• **Provided data**

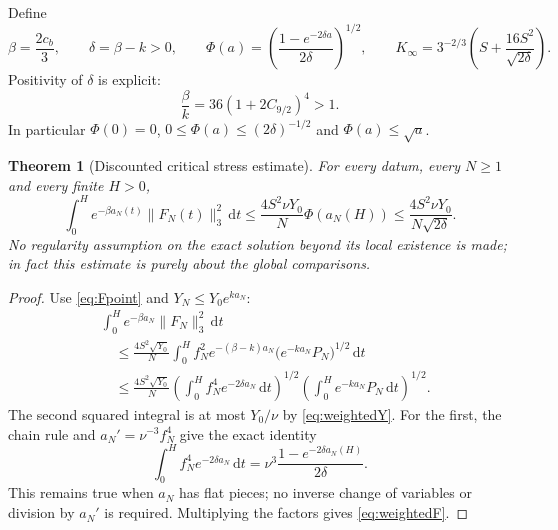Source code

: \documentclass[11pt,a4paper]{article}
\newtheorem{theorem}{Theorem}[section]
\theoremstyle{definition}\newtheorem{definition}[theorem]{Definition}
\theoremstyle{remark}\newtheorem{remark}[theorem]{Remark}
\newcommand{\dd}{\,\mathrm d}
\newcommand{\norm}[1]{\lVert #1\rVert}
\newcommand{\Kinf}{K_\infty}
\numberwithin{equation}{section}
\begin{document}
Define
\begin{equation}\label{eq:weightedconstants}
 \beta=\frac{2c_b}{3},\qquad
 \delta=\beta-k>0,\qquad
 \Phi(a)=\left(\frac{1-e^{-2\delta a}}{2\delta}\right)^{1/2},\qquad
 \Kinf=3^{-2/3}\left(S+\frac{16S^2}{\sqrt{2\delta}}\right).
\end{equation}
Positivity of $\delta$ is explicit:
\begin{equation}\label{eq:betaoverk}
 \frac\beta k=36(1+2C_{9/2})^4>1.
\end{equation}
In particular $\Phi(0)=0$, $0\le\Phi(a)\le(2\delta)^{-1/2}$ and $\Phi(a)\le\sqrt a$.

\begin{theorem}[Discounted critical stress estimate]\label{thm:weightedF}
For every datum, every $N\ge1$ and every finite $H>0$,
\begin{equation}\label{eq:weightedF}
 \boxed{\quad
 \int_0^H e^{-\beta a_N(t)}\norm{F_N(t)}_3^2\dd t
 \le\frac{4S^2\nu Y_0}{N}\Phi(a_N(H))
 \le\frac{4S^2\nu Y_0}{N\sqrt{2\delta}}.\quad}
\end{equation}
No regularity assumption on the exact solution beyond its local existence is made; in fact this estimate is purely about the global comparisons.
\end{theorem}
\begin{proof}
Use \eqref{eq:Fpoint} and $Y_N\le Y_0e^{ka_N}$:
\begin{align*}
 &\int_0^H e^{-\beta a_N}\norm{F_N}_3^2\dd t\\
 &\quad\le\frac{4S^2\sqrt{Y_0}}N
 \int_0^H f_N^2 e^{-(\beta-k)a_N}
                \bigl(e^{-ka_N}P_N\bigr)^{1/2}\dd t\\
 &\quad\le\frac{4S^2\sqrt{Y_0}}N
 \left(\int_0^H f_N^4e^{-2\delta a_N}\dd t\right)^{1/2}
 \left(\int_0^H e^{-ka_N}P_N\dd t\right)^{1/2}.
\end{align*}
The second squared integral is at most $Y_0/\nu$ by \eqref{eq:weightedY}. For the first, the chain rule and $a_N'=\nu^{-3}f_N^4$ give the exact identity
\begin{equation}\label{eq:exacttimeintegral}
 \int_0^H f_N^4e^{-2\delta a_N}\dd t
 =\nu^3\frac{1-e^{-2\delta a_N(H)}}{2\delta}.
\end{equation}
This remains true when $a_N$ has flat pieces; no inverse change of variables or division by $a_N'$ is required. Multiplying the factors gives \eqref{eq:weightedF}.
\end{proof}
\end{document}
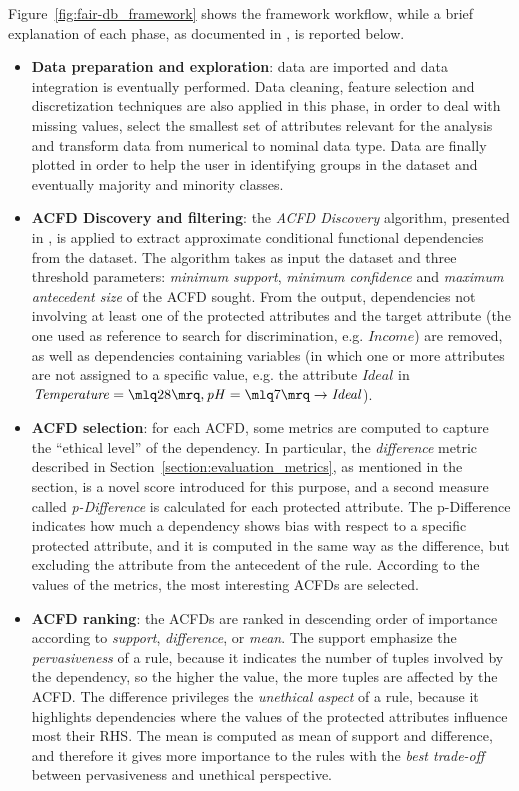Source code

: Figure~\ref{fig:fair-db_framework} shows the framework workflow, while a brief explanation of each phase, as documented in \cite{azzalini2021fair}, is reported below.
\begin{itemize}
\item \textbf{Data preparation and exploration}: data are imported and data integration is eventually performed. Data cleaning, feature selection and discretization techniques are also applied in this phase, in order to deal with missing values, select the smallest set of attributes relevant for the analysis and transform data from numerical to nominal data type. Data are finally plotted in order to help the user in identifying groups in the dataset and eventually majority and minority classes.
\item \textbf{ACFD Discovery and filtering}: the \textit{ACFD Discovery} algorithm, presented in \cite{rammelaere2018revisiting}, is applied to extract approximate conditional functional dependencies from the dataset. The algorithm takes as input the dataset and three threshold parameters: \textit{minimum support}, \textit{minimum confidence} and \textit{maximum antecedent size} of the ACFD sought. From the output, dependencies not involving at least one of the protected attributes and the target attribute (the one used as reference to search for discrimination, e.g. \(\mathit{Income}\)) are removed, as well as dependencies containing variables (in which one or more attributes are not assigned to a specific value, e.g. the attribute \(\mathit{Ideal}\) in \(\mathit{Temperature} = \mlq 28 \mrq, \mathit{pH} = \mlq 7 \mrq \rightarrow \mathit{Ideal}\)).
\item \textbf{ACFD selection}: for each ACFD, some metrics are computed to capture the ``ethical level'' of the dependency. In particular, the \textit{difference} metric described in Section~\ref{section:evaluation_metrics}, as mentioned in the section, is a novel score introduced for this purpose, and a second measure called \textit{p-Difference} is calculated for each protected attribute. The p-Difference indicates how much a dependency shows bias with respect to a specific protected attribute, and it is computed in the same way as the difference, but excluding the attribute from the antecedent of the rule. According to the values of the metrics, the most interesting ACFDs are selected.
\item \textbf{ACFD ranking}: the ACFDs are ranked in descending order of importance according to \textit{support}, \textit{difference}, or \textit{mean}. The support emphasize the \textit{pervasiveness} of a rule, because it indicates the number of tuples involved by the dependency, so the higher the value, the more tuples are affected by the ACFD. The difference privileges the \textit{unethical aspect} of a rule, because it highlights dependencies where the values of the protected attributes influence most their RHS. The mean is computed as mean of support and difference, and therefore it gives more importance to the rules with the \textit{best trade-off} between pervasiveness and unethical perspective.

\end{itemize}
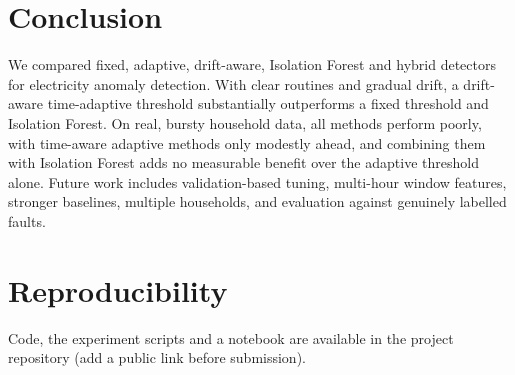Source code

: \documentclass[conference]{IEEEtran}
\begin{document}
\section{Conclusion}
We compared fixed, adaptive, drift-aware, Isolation Forest and hybrid detectors for electricity anomaly detection. With clear routines and gradual drift, a drift-aware time-adaptive threshold substantially outperforms a fixed threshold and Isolation Forest. On real, bursty household data, all methods perform poorly, with time-aware adaptive methods only modestly ahead, and combining them with Isolation Forest adds no measurable benefit over the adaptive threshold alone. Future work includes validation-based tuning, multi-hour window features, stronger baselines, multiple households, and evaluation against genuinely labelled faults.

\section*{Reproducibility}
Code, the experiment scripts and a notebook are available in the project repository (add a public link before submission).
\end{document}
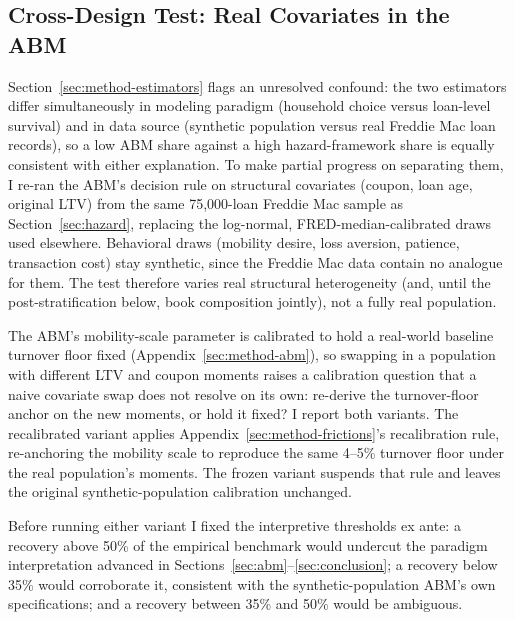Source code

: \documentclass[12pt]{article}
\begin{document}
\subsection{Cross-Design Test: Real Covariates in the ABM}\label{sec:robustness-crossdesign}

Section~\ref{sec:method-estimators} flags an unresolved confound: the two estimators differ simultaneously in modeling paradigm (household choice versus loan-level survival) and in data source (synthetic population versus real Freddie Mac loan records), so a low ABM share against a high hazard-framework share is equally consistent with either explanation. To make partial progress on separating them, I re-ran the ABM's decision rule on structural covariates (coupon, loan age, original LTV) from the same 75,000-loan Freddie Mac sample as Section~\ref{sec:hazard}, replacing the log-normal, FRED-median-calibrated draws used elsewhere. Behavioral draws (mobility desire, loss aversion, patience, transaction cost) stay synthetic, since the Freddie Mac data contain no analogue for them. The test therefore varies real structural heterogeneity (and, until the post-stratification below, book composition jointly), not a fully real population.

The ABM's mobility-scale parameter is calibrated to hold a real-world baseline turnover floor fixed (Appendix~\ref{sec:method-abm}), so swapping in a population with different LTV and coupon moments raises a calibration question that a naive covariate swap does not resolve on its own: re-derive the turnover-floor anchor on the new moments, or hold it fixed? I report both variants. The recalibrated variant applies Appendix~\ref{sec:method-frictions}'s recalibration rule, re-anchoring the mobility scale to reproduce the same 4--5\% turnover floor under the real population's moments. The frozen variant suspends that rule and leaves the original synthetic-population calibration unchanged.

Before running either variant I fixed the interpretive thresholds ex ante: a recovery above 50\% of the empirical benchmark would undercut the paradigm interpretation advanced in Sections~\ref{sec:abm}--\ref{sec:conclusion}; a recovery below 35\% would corroborate it, consistent with the synthetic-population ABM's own specifications; and a recovery between 35\% and 50\% would be ambiguous.
\end{document}
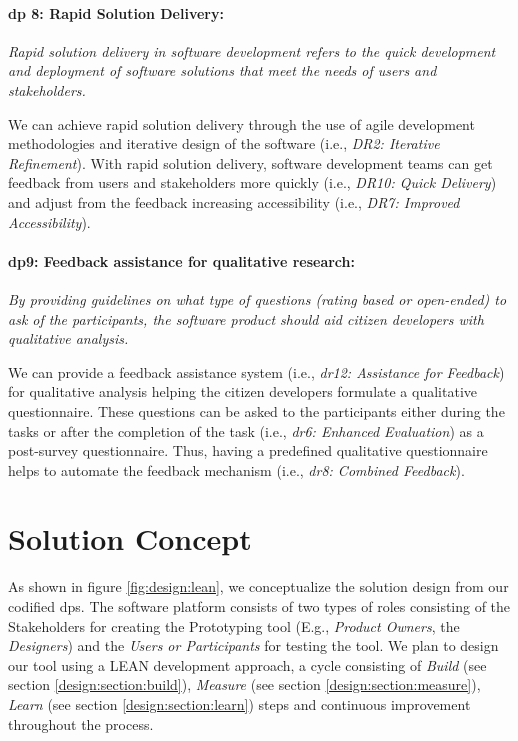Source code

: \paragraph{\ac{dp} 8: Rapid Solution Delivery:} \textit{Rapid solution delivery in software development refers to the quick development and deployment of software solutions that meet the needs of users and stakeholders.}

We can achieve rapid solution delivery through the use of agile development methodologies and iterative design of the software (i.e., \textit{DR2: Iterative Refinement}).
With rapid solution delivery, software development teams can get feedback from users and stakeholders more quickly (i.e., \textit{DR10: Quick Delivery}) and adjust from the feedback increasing accessibility (i.e., \textit{DR7: Improved Accessibility}).

\paragraph{\ac{dp}9: Feedback assistance for qualitative research:} \textit{By providing guidelines on what type of questions (rating based or open-ended) to ask of the participants, the software product should aid citizen developers with qualitative analysis.}

We can provide a feedback assistance system (i.e., \textit{\ac{dr}12: Assistance for Feedback}) for qualitative analysis helping the citizen developers formulate a qualitative questionnaire. 
These questions can be asked to the participants either during the tasks or after the completion of the task (i.e., \textit{\ac{dr}6: Enhanced Evaluation}) as a post-survey questionnaire. 
Thus, having a predefined qualitative questionnaire helps to automate the feedback mechanism (i.e., \textit{\ac{dr}8: Combined Feedback}).

\clearpage
\section{Solution Concept}
\label{design:section:solutionconcept}
As shown in figure \ref{fig:design:lean}, we conceptualize the solution design from our codified \ac{dp}s.
The software platform consists of two types of roles consisting of the Stakeholders for creating the Prototyping tool (E.g., \textit{Product Owners}, the \textit{Designers}) and the \textit{Users or Participants} for testing the tool.
We plan to design our tool using a LEAN development approach, a cycle consisting of \textit{Build} (see section \ref{design:section:build}), \textit{Measure} (see section \ref{design:section:measure}), \textit{Learn} (see section \ref{design:section:learn}) steps and continuous improvement throughout the process.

• **What this task involves**
Reply with an exact copy of the lines running from the one containing "These questions can" through the end of the entries above, both ends included.

• **Answer for this exercise**
These questions can be asked to the participants either during the tasks or after the completion of the task (i.e., \textit{\ac{dr}6: Enhanced Evaluation}) as a post-survey questionnaire. 
Thus, having a predefined qualitative questionnaire helps to automate the feedback mechanism (i.e., \textit{\ac{dr}8: Combined Feedback}).

\clearpage
\section{Solution Concept}
\label{design:section:solutionconcept}
As shown in figure \ref{fig:design:lean}, we conceptualize the solution design from our codified \ac{dp}s.
The software platform consists of two types of roles consisting of the Stakeholders for creating the Prototyping tool (E.g., \textit{Product Owners}, the \textit{Designers}) and the \textit{Users or Participants} for testing the tool.
We plan to design our tool using a LEAN development approach, a cycle consisting of \textit{Build} (see section \ref{design:section:build}), \textit{Measure} (see section \ref{design:section:measure}), \textit{Learn} (see section \ref{design:section:learn}) steps and continuous improvement throughout the process.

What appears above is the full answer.